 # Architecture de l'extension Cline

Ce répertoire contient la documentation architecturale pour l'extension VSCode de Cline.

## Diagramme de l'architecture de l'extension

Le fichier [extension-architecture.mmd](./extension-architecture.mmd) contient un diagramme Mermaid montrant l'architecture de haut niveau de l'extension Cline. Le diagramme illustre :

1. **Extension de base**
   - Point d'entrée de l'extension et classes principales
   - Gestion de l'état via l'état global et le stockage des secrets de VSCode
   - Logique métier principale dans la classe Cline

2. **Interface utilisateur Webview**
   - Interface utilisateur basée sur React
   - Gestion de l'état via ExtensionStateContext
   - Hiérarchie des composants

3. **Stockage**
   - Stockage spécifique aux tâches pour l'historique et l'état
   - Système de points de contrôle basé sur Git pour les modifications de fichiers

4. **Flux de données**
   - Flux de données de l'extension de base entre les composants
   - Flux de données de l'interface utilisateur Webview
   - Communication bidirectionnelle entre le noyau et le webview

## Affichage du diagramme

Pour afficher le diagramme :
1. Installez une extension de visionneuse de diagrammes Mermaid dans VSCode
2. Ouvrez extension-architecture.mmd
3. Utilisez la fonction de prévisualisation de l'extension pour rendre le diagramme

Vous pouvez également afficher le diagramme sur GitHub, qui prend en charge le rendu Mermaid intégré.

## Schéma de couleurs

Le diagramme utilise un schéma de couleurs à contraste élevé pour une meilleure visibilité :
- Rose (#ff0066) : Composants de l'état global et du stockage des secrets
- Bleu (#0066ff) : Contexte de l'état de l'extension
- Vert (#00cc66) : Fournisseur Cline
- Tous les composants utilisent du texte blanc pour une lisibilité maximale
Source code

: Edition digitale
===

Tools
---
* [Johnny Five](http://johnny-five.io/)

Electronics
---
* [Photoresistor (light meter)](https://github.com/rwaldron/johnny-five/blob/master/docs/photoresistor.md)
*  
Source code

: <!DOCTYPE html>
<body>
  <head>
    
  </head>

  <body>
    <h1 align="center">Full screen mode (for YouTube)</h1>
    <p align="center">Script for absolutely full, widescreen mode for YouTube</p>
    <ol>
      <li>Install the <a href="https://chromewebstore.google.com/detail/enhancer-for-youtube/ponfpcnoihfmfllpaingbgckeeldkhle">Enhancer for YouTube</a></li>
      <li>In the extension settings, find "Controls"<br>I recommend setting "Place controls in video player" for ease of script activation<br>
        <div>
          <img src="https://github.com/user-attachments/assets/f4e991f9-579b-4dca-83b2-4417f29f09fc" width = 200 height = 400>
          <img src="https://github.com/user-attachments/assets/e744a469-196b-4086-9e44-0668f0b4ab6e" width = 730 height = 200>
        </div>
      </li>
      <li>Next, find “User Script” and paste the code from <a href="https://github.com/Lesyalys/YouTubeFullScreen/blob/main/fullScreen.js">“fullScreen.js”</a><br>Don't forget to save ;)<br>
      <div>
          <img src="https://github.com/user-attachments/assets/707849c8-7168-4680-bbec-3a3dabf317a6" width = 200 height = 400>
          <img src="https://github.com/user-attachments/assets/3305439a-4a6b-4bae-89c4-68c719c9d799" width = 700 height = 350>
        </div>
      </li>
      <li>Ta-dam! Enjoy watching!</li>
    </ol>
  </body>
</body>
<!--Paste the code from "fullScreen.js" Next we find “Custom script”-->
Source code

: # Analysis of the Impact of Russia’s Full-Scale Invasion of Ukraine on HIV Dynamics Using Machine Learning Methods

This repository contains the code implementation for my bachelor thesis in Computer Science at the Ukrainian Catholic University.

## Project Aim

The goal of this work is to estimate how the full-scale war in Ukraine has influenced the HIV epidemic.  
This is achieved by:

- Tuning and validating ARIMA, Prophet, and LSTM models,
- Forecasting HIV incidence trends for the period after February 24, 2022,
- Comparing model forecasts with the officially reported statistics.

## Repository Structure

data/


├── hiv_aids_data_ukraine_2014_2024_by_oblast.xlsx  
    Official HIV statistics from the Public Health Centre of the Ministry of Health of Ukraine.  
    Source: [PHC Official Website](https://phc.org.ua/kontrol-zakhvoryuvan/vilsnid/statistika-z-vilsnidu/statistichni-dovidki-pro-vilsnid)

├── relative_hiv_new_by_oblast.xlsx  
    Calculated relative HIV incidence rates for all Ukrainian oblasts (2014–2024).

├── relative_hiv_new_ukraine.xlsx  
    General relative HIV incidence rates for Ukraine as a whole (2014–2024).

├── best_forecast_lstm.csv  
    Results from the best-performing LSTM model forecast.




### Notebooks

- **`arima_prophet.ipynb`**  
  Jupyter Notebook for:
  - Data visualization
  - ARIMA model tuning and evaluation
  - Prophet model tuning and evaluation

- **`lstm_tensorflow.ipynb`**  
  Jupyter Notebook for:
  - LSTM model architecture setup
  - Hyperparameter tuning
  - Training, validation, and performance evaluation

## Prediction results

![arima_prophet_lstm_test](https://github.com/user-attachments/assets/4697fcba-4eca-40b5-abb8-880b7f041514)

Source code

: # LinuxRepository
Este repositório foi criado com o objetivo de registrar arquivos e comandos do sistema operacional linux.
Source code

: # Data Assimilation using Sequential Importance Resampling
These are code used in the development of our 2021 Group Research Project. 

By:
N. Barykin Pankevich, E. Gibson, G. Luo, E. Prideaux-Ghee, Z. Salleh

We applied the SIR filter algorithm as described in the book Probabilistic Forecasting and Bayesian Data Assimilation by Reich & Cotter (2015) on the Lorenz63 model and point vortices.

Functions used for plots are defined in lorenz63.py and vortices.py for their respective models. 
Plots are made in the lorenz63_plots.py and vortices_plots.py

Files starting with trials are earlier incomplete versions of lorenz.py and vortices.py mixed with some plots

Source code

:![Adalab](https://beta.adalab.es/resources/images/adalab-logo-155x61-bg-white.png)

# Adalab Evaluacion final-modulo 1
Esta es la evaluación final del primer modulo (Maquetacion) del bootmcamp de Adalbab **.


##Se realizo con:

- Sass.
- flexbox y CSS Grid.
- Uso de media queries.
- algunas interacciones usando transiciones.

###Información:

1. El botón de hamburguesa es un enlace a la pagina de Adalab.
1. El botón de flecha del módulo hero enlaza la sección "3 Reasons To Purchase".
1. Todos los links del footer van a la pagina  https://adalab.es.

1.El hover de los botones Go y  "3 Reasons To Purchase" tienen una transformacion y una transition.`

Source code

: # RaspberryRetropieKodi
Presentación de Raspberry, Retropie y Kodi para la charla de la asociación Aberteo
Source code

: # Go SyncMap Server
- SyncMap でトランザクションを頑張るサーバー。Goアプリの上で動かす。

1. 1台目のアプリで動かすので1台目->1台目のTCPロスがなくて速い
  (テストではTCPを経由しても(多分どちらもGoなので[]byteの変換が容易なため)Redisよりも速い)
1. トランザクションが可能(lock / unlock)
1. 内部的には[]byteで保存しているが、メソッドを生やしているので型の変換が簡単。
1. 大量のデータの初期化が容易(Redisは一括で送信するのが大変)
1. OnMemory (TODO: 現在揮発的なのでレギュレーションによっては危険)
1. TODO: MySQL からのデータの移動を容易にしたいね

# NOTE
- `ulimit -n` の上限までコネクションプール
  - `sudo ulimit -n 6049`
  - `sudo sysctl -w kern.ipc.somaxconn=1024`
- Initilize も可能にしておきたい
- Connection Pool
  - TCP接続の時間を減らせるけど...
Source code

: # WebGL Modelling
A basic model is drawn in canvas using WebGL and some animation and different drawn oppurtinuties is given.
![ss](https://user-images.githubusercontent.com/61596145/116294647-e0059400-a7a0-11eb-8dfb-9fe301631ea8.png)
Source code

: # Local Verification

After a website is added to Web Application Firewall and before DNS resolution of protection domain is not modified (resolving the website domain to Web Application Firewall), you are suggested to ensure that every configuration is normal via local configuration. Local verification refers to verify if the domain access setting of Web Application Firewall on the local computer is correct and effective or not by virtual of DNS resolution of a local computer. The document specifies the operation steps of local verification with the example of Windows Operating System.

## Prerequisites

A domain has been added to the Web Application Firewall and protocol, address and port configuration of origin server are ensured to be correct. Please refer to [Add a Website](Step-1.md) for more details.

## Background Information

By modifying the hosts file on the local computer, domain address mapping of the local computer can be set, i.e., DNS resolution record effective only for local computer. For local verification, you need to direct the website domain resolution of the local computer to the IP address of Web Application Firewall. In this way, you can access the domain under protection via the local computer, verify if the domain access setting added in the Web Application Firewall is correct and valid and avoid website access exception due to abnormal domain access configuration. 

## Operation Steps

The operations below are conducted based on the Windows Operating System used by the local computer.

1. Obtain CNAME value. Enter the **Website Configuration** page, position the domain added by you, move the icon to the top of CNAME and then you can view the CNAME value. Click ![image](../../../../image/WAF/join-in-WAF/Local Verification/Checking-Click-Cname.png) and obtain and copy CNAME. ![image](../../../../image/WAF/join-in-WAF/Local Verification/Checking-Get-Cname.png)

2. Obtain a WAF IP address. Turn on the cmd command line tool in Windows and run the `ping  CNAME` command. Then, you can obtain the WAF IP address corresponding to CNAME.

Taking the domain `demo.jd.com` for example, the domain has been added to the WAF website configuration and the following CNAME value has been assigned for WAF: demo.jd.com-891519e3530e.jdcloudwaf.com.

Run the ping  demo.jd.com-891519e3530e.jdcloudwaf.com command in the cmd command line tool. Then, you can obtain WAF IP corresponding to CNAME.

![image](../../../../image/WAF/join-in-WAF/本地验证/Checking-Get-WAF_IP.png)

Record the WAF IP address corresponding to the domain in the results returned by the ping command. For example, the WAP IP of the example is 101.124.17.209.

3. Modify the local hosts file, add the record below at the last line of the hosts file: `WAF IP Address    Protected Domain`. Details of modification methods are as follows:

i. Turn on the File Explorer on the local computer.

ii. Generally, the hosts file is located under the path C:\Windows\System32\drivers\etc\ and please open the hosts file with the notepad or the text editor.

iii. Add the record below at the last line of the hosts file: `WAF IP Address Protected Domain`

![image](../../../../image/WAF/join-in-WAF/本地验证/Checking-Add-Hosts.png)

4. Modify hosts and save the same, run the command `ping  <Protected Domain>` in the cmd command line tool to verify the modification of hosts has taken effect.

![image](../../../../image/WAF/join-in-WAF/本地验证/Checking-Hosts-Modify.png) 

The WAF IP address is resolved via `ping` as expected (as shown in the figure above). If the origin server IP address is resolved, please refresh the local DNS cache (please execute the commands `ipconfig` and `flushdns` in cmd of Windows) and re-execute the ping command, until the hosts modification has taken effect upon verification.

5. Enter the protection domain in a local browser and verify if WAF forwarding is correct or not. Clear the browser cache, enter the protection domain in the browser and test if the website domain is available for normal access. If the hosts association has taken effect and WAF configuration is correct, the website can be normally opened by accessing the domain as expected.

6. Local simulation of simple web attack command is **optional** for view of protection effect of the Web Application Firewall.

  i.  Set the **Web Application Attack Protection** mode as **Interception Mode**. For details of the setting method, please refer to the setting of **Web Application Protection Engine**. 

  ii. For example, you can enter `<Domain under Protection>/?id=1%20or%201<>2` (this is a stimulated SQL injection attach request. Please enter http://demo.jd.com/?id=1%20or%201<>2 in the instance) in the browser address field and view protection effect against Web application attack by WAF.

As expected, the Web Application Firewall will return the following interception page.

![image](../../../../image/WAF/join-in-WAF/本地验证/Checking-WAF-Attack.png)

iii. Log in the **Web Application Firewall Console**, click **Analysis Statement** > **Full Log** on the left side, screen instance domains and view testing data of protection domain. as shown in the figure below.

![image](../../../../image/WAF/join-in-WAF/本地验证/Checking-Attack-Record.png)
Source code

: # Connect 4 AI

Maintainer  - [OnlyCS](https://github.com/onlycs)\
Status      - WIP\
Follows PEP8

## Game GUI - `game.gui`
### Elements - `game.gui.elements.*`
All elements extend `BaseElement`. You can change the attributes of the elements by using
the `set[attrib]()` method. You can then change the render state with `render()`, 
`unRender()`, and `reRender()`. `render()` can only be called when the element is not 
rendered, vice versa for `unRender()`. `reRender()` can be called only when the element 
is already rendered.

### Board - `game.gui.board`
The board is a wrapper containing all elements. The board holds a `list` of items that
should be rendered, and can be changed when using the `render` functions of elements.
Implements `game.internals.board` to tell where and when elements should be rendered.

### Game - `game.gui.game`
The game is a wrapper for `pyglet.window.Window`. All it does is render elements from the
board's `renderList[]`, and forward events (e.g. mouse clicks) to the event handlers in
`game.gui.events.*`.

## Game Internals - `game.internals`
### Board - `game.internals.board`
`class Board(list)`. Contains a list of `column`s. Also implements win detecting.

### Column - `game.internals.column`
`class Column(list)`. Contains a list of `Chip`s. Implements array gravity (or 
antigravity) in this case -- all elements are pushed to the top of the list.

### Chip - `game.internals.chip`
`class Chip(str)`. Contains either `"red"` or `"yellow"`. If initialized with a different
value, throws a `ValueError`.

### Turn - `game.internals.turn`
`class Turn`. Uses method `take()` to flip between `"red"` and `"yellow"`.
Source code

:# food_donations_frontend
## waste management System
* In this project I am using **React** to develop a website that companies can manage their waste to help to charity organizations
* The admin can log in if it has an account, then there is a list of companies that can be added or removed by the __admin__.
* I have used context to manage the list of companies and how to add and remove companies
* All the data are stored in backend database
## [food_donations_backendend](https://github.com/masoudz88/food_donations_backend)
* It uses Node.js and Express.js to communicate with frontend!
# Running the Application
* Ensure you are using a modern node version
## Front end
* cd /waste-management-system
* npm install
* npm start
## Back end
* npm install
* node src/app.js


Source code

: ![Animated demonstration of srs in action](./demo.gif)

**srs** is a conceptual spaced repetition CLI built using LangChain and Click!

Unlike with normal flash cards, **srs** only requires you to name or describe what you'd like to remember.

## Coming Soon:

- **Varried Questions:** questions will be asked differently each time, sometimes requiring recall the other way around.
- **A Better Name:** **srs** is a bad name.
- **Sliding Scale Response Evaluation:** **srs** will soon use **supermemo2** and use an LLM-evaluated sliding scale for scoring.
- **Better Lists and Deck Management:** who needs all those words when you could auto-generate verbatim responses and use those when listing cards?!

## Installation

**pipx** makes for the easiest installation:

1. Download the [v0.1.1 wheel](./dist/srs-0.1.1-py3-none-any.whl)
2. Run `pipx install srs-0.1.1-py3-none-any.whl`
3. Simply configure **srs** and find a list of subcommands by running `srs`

○ ○ ○

**TASK DESCRIPTION:** List every line above containing the word "images".

**ANSWER SECTION:**
:![Adalab](https://beta.adalab.es/resources/images/adalab-logo-155x61-bg-white.png)
![ss](https://user-images.githubusercontent.com/61596145/116294647-e0059400-a7a0-11eb-8dfb-9fe301631ea8.png)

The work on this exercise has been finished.